I dumped TV over thirty years ago when I got access to the internet and have no regrets. At one stage i had two TVs and two videos. youtube is more than enough for me..... And I love silence.


----------



## Boxer123 (Jul 29, 2017)

Beth78 said:


> We booked a place in Wales last week, I have no want to go oversees, especially at the moment.
> I would like to visit Ireland again some day, my grandparents ashes were scattered in Galway.





Beth78 said:


> We booked a place in Wales last week, I have no want to go oversees, especially at the moment.
> I would like to visit Ireland again some day, my grandparents ashes were scattered in Galway.


I've not been abroad since getting the boxer boys. Don't get me wrong I'd love a week by the pool sunning myself but I just think we can't do we what have been doing anymore we need to do things differently. I definitely wouldn't go this year with horror stories of people testing positive and getting stuck.


----------



## Isolette (Jul 5, 2021)

I would be bored silly sunning myself by a pool.. lol.. But then my island life is in so many ways one long holiday.. cats and all..
My chosen holiday s in the past were staying with friends abroad after driving right across France to get there, and seeing the sights. or the same in the UK …As I am high risk for covid, age and immune system down, I have not been off island or close to anyone for well over two years. 

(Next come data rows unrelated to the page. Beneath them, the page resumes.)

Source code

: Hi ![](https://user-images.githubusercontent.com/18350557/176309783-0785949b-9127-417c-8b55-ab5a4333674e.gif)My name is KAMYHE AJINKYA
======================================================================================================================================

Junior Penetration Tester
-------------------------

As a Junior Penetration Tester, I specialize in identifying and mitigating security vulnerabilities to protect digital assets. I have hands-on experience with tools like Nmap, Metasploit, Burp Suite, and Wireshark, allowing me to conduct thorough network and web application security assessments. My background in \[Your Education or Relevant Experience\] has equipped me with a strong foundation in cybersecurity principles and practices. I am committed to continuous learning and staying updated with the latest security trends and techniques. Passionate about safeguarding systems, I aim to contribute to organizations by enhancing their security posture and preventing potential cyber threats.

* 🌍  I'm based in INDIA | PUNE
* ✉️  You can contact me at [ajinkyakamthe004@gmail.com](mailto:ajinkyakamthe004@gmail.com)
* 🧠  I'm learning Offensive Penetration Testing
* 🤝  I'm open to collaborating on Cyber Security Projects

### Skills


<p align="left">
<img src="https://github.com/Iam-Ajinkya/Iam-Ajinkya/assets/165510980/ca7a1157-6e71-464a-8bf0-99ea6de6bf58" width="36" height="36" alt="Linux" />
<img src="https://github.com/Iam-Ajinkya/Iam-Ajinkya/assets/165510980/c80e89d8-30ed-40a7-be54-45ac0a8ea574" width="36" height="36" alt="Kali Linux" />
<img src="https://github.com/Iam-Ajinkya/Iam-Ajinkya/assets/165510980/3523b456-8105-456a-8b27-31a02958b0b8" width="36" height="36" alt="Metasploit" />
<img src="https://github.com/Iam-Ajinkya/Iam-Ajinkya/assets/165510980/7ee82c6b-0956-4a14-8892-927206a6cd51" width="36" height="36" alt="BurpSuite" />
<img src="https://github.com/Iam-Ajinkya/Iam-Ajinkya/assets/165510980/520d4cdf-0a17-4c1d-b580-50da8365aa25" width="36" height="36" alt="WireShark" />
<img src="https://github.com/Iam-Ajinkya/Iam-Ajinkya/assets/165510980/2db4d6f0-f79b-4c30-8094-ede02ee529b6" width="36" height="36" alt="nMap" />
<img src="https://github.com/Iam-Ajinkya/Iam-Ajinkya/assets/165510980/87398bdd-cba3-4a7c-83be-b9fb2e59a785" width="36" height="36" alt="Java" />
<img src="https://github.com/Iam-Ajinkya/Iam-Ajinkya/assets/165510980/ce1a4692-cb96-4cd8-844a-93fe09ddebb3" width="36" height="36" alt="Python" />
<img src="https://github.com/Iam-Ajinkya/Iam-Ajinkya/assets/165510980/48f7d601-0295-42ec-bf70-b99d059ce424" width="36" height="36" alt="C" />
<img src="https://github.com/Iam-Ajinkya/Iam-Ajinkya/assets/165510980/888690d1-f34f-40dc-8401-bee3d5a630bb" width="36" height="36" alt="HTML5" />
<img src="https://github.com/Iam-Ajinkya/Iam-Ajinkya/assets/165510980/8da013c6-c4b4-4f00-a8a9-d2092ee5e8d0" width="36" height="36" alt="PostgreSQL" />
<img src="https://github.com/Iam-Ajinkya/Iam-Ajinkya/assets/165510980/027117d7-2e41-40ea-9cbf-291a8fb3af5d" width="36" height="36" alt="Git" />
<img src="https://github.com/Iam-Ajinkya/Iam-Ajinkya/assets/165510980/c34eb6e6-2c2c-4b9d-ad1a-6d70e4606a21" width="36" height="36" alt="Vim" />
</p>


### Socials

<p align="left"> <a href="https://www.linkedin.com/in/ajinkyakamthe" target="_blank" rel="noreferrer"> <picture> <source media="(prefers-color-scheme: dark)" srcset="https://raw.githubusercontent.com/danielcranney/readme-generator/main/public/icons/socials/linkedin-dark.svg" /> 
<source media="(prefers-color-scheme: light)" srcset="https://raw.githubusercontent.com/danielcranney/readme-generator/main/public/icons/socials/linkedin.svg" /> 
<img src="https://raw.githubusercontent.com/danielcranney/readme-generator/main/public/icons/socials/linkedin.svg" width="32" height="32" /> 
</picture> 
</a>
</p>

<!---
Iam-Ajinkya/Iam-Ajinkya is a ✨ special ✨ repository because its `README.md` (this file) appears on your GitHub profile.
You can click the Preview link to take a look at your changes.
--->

And now with Irish holidays there is more and more danger out there so I am snugged in.


----------



## Boxer123 (Jul 29, 2017)

Isolette said:


> I would be bored silly sunning myself by a pool.. lol.. But then my island life is in so many ways one long holiday.. cats and all..
> My chosen holiday s in the past were staying with friends abroad after driving right across France to get there, and seeing the sights. or the same in the UK …As I am high risk for covid, age and immune system down, I have not been off island or close to anyone for well over two years.
> 
> And now with Irish holidays there is more and more danger out there so I am snugged in.


The island sounds amazing not sure I'd want to leave. I'd love to visit America and drive across.


----------



## ForestWomble (May 2, 2013)

Isolette said:


> I dumped TV over thirty years ago when I got access to the internet and have no regrets. At one stage i had two TVs and two videos. youtube is more than enough for me..... *And I love silence*.


Have you watched "Rough Science" I remember watching it as a child when they first aired and loved it, I was delighted to find all the series are on youtube. I recommend it.


----------



## Isolette (Jul 5, 2021)

It is very basic and simple. Unspoilt.


----------



## MollySmith (May 7, 2012)

Boxer123 said:


> The island sounds amazing not sure I'd want to leave. I'd love to visit America and drive across.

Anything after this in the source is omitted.